The Scent of Life: Phoretic Nematodes Use Wasp Volatiles and Carbon Dioxide to Choose Functional Vehicles for Dispersal.

Hitchhikers (phoretic organisms) need vehicles to disperse out of unsuitable habitats. Therefore, finding vehicles with the right functional attributes is essential for phoretic organisms. To locate these vehicles, phoretic organisms employ cues within modalities, ranging from visual to chemical senses. However, how hitchhikers discriminate between individual vehicles has rarely been investigated. Using a phoretic nematode community associated with an obligate fig-fig wasp pollination mutualism, we had earlier established that hitchhiking nematodes make decisions based on vehicle species identity and number of conspecific hitchhikers already present on the vehicle. Here we investigate if hitchhikers can differentiate between physiological states of vehicles. We asked whether phoretic nematodes choose between live or dead vehicles present in a chemically crowded environment and we investigated the basis for any discrimination. We conducted two-choice and single-choice behavioral assays using single nematodes and found that plant- and animal-parasitic nematodes preferred live over dead vehicles and used volatiles as a sensory cue to make this decision. However, in single-choice assays, animal-parasitic nematodes were also attracted towards naturally dead or freeze-killed wasps. The volatile profile of the wasps was dominated by terpenes and spiroketals. We examined the volatile blend emitted by the different wasp physiological states and determined a set of volatiles that the phoretic nematodes might use to discriminate between these states which is likely coupled with respired CO2. We determined that CO2 levels emitted by single wasps are sufficient to attract nematodes, demonstrating the high sensitivity of nematodes to this metabolic product.

Resource dispersion influences dispersal evolution of highly insulated insect communities.

Communities in which species are obligately associated with a single host are ideal to test adaptive responses of community traits to host-imposed selection because such communities are often highly insulated. Fig species provide oviposition resources to co-evolved fig-wasp communities. Dispersing fig-wasp communities move from one host plant to another for oviposition. We compared the spatial dispersion of two fig species and the dispersal capacities of their multitrophic wasp communities. Dispersal capacities were assessed by measuring vital dispersal correlates, namely tethered flight durations, somatic lipid contents and resting metabolic rates. We suggest that dispersal-trait distributions of congeneric wasp species across the communities are an adaptive response to host plant dispersion. Larger dispersal capacities of the entire multitrophic community are related to more widely dispersed resources. Our results provide evidence and a novel perspective for understanding the potential role of adaptation in whole-community dispersal-trait distributions.

Life-history strategy, resource dispersion and phylogenetic associations shape dispersal of a fig wasp community.

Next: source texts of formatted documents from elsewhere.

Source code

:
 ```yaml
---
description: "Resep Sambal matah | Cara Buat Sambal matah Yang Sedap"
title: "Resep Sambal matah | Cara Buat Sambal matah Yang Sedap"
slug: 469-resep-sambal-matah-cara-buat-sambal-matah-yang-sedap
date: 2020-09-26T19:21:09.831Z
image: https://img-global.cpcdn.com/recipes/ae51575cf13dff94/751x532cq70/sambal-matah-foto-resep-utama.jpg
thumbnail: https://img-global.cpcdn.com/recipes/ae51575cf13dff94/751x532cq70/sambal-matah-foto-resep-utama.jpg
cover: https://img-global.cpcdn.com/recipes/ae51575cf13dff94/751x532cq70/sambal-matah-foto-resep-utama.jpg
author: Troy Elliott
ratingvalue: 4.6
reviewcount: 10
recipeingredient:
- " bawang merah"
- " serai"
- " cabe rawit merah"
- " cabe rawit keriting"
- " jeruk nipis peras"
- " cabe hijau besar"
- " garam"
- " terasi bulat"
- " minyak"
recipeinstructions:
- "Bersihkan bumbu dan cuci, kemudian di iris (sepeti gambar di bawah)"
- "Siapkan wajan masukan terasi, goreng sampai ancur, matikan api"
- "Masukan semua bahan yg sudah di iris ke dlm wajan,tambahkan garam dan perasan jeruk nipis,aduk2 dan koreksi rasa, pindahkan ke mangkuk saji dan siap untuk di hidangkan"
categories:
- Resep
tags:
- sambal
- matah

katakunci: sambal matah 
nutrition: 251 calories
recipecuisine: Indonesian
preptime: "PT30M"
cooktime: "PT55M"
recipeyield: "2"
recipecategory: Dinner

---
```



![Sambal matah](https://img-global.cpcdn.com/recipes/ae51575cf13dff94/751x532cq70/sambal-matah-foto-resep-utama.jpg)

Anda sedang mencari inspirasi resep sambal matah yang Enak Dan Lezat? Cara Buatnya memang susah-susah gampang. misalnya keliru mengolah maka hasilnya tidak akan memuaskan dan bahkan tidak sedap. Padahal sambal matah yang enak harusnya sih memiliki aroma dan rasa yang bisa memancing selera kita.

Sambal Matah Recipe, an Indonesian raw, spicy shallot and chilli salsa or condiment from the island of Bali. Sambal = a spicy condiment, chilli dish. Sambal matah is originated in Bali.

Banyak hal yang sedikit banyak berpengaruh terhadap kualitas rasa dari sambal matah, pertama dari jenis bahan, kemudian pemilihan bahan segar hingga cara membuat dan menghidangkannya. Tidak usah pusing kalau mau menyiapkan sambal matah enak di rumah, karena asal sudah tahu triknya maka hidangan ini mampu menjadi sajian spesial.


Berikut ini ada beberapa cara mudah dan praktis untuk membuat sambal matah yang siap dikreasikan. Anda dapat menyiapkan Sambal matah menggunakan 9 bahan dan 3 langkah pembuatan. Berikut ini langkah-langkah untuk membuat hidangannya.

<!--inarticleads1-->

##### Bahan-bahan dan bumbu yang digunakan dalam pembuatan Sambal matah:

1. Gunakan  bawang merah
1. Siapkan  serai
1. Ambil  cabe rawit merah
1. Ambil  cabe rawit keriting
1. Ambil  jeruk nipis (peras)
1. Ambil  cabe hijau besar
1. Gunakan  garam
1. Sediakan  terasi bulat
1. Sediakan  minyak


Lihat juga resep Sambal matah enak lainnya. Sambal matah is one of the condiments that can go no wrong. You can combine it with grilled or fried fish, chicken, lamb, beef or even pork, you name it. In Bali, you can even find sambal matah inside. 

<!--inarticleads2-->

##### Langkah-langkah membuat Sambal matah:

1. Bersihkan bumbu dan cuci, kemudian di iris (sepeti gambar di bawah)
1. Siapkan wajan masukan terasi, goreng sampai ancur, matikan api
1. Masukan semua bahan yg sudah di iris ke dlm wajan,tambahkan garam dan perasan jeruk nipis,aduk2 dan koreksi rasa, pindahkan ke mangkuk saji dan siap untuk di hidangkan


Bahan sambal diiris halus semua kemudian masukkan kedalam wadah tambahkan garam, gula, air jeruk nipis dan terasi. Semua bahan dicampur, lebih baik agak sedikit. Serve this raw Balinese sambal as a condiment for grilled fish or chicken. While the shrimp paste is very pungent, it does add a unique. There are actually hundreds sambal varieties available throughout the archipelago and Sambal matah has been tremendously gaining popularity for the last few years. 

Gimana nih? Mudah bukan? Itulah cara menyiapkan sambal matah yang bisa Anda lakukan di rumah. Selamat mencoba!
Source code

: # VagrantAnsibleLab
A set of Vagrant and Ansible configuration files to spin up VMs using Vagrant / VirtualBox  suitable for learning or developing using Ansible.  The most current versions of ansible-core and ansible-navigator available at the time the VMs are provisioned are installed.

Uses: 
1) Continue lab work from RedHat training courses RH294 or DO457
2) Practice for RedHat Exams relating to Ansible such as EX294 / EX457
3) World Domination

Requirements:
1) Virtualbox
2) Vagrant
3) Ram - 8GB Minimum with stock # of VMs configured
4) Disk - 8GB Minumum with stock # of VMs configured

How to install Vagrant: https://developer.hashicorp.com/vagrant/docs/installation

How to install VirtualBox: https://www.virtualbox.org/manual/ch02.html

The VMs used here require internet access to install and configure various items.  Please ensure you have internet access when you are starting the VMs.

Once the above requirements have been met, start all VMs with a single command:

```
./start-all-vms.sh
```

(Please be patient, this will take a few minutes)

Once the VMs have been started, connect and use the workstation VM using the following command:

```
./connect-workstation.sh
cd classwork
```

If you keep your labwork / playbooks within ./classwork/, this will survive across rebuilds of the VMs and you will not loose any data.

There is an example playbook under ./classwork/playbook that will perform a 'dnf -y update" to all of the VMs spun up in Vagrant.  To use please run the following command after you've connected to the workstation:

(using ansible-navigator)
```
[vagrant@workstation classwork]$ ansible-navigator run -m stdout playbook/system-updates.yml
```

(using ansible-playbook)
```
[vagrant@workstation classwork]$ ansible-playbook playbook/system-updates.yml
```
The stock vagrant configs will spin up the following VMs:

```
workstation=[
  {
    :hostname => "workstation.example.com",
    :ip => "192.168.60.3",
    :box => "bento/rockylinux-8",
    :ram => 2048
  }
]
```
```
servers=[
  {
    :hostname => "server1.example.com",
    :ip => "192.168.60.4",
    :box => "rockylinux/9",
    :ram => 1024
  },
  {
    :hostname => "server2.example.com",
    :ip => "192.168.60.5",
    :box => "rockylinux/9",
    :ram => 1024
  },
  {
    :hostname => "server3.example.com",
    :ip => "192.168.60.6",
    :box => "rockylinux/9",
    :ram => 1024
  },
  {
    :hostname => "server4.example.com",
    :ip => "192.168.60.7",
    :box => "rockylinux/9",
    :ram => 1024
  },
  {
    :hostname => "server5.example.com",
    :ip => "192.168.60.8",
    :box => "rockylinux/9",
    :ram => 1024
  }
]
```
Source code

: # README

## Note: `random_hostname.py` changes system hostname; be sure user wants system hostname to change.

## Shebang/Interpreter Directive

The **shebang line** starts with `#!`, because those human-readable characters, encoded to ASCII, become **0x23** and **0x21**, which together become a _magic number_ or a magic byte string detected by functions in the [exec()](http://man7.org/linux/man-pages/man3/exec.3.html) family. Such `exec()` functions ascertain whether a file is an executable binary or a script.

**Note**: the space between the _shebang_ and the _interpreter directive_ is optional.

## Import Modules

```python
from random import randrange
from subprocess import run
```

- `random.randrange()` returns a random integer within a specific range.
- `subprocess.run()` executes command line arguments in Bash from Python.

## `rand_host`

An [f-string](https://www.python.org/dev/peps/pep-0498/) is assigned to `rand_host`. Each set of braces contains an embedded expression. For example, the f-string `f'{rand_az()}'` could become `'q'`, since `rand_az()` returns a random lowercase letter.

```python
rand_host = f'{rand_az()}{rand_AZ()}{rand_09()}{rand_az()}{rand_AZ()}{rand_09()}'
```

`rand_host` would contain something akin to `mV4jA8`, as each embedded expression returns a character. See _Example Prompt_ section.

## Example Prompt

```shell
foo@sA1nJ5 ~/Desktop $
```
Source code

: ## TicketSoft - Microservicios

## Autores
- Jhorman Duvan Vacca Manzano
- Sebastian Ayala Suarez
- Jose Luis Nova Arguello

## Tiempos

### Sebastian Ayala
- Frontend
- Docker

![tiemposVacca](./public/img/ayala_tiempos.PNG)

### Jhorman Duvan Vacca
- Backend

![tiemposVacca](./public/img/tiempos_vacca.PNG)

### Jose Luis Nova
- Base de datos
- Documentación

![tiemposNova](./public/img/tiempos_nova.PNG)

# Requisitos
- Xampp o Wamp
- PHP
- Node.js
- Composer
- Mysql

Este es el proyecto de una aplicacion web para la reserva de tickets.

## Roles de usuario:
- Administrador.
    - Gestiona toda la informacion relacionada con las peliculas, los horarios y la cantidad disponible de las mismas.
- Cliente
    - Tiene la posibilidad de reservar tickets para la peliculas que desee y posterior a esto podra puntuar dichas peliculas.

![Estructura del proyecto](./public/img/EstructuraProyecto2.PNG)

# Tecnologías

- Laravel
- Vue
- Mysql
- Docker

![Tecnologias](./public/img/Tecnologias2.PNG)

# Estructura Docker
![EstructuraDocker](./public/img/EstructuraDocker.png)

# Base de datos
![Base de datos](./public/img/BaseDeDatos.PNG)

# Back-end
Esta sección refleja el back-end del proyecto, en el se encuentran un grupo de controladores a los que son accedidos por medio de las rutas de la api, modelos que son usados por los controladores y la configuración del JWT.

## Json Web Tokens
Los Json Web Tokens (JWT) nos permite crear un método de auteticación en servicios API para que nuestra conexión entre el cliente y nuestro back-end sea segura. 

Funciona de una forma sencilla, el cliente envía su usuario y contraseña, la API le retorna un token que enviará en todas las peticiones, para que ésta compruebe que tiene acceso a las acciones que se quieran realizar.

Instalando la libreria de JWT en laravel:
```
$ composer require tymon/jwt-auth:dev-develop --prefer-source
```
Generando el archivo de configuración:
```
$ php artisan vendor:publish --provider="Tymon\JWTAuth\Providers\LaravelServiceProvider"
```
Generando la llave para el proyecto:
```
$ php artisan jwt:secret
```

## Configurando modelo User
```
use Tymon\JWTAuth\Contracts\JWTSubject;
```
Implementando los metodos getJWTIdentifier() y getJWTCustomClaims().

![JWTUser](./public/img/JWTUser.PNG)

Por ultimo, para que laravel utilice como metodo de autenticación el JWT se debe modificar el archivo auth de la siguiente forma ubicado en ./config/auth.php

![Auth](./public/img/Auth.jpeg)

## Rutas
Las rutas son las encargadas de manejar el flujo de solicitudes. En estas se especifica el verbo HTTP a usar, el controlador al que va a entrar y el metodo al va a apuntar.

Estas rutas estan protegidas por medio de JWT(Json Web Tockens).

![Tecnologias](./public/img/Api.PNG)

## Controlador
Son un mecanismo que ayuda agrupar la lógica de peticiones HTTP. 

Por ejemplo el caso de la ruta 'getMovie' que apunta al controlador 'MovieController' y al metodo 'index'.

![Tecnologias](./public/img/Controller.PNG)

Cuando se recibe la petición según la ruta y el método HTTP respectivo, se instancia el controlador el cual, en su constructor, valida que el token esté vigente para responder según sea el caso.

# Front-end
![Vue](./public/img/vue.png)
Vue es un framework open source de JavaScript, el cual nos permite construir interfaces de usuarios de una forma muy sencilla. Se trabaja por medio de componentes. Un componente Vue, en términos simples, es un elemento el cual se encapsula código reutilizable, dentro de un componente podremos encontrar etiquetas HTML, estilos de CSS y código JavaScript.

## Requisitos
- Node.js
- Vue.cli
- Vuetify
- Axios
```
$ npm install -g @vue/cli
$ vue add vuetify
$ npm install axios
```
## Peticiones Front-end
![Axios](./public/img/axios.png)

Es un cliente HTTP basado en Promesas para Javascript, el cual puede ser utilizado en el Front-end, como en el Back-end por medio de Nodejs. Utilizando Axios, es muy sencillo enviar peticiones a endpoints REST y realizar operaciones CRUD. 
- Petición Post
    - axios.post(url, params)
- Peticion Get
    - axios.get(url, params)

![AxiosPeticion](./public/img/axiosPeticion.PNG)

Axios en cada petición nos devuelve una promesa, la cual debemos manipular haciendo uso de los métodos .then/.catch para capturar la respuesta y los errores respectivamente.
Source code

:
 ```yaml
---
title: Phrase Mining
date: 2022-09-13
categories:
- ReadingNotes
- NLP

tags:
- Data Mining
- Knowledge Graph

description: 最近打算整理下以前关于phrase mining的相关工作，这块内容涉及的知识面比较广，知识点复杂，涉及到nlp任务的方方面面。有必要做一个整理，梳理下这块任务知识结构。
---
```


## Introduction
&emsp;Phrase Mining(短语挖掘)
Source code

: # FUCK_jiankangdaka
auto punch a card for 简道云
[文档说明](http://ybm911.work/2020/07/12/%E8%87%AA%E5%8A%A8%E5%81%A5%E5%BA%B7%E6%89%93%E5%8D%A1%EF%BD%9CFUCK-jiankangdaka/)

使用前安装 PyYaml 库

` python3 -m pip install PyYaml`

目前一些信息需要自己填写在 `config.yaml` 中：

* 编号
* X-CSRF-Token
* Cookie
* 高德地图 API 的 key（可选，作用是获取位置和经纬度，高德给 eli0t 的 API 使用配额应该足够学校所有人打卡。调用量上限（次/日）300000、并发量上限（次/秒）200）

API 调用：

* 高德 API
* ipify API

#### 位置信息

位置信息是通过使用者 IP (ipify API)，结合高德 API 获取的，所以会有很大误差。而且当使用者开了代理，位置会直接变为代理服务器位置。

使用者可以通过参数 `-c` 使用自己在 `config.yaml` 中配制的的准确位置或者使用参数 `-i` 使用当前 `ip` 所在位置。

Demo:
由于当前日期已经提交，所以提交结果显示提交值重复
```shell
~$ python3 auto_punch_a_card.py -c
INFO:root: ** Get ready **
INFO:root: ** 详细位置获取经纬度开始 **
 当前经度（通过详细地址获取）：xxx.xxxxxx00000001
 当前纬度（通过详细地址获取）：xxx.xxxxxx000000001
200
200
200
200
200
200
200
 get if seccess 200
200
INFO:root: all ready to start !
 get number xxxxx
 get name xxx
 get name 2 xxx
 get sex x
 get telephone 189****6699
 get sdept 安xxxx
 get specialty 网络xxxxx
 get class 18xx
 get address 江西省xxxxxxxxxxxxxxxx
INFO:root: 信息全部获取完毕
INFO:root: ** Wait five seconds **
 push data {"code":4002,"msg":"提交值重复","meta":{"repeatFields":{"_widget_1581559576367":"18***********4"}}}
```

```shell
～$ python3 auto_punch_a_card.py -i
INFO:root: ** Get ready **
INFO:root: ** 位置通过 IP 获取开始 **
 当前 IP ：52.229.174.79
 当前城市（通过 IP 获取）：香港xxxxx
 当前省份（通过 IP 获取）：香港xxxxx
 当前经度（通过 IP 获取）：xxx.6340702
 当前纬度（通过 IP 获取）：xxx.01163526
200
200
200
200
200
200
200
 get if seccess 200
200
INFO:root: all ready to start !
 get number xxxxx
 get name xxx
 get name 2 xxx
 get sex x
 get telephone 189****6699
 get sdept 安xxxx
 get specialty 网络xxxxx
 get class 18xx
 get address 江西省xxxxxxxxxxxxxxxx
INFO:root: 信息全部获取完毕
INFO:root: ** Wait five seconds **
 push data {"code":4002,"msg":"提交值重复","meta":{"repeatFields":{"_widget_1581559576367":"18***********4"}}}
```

BACKGROUND: The combined influence of life-history strategy and resource dispersion on dispersal evolution of a biological community, and by extension, on community assemblage, has received sparse attention. Highly specialized fig wasp communities are ideal for addressing this question since the life-history strategies that affect their pace of life and the dispersion of their oviposition resources vary. We compared dispersal capacities of the wasp community of a widespread tropical fig, Ficus racemosa, by measuring flight durations, somatic lipid content and resting metabolic rates. RESULTS: Wasp species exhibiting greater flight durations had higher energy reserves and resting metabolic rates. "Fast"-paced species showed higher dispersal capacities reflecting requirements for rapid resource location within short adult lifespans. Longer-lived "slow"-paced species exhibited lower dispersal capacities. Most dispersal traits were negatively related with resource dispersion while their variances were positively related with this variable, suggesting that resource dispersion selects for dispersal capacity. Dispersal traits exhibited a phylogenetic signal. CONCLUSIONS: Using a combination of phylogeny, trait functionality and community features, we explain how dispersal traits may have co-evolved with life-history strategies in fig wasps and influenced a predisposition for dispersal. We speculate how processes influencing dispersal trait expression of community members may affect resource occupancy and community assemblage.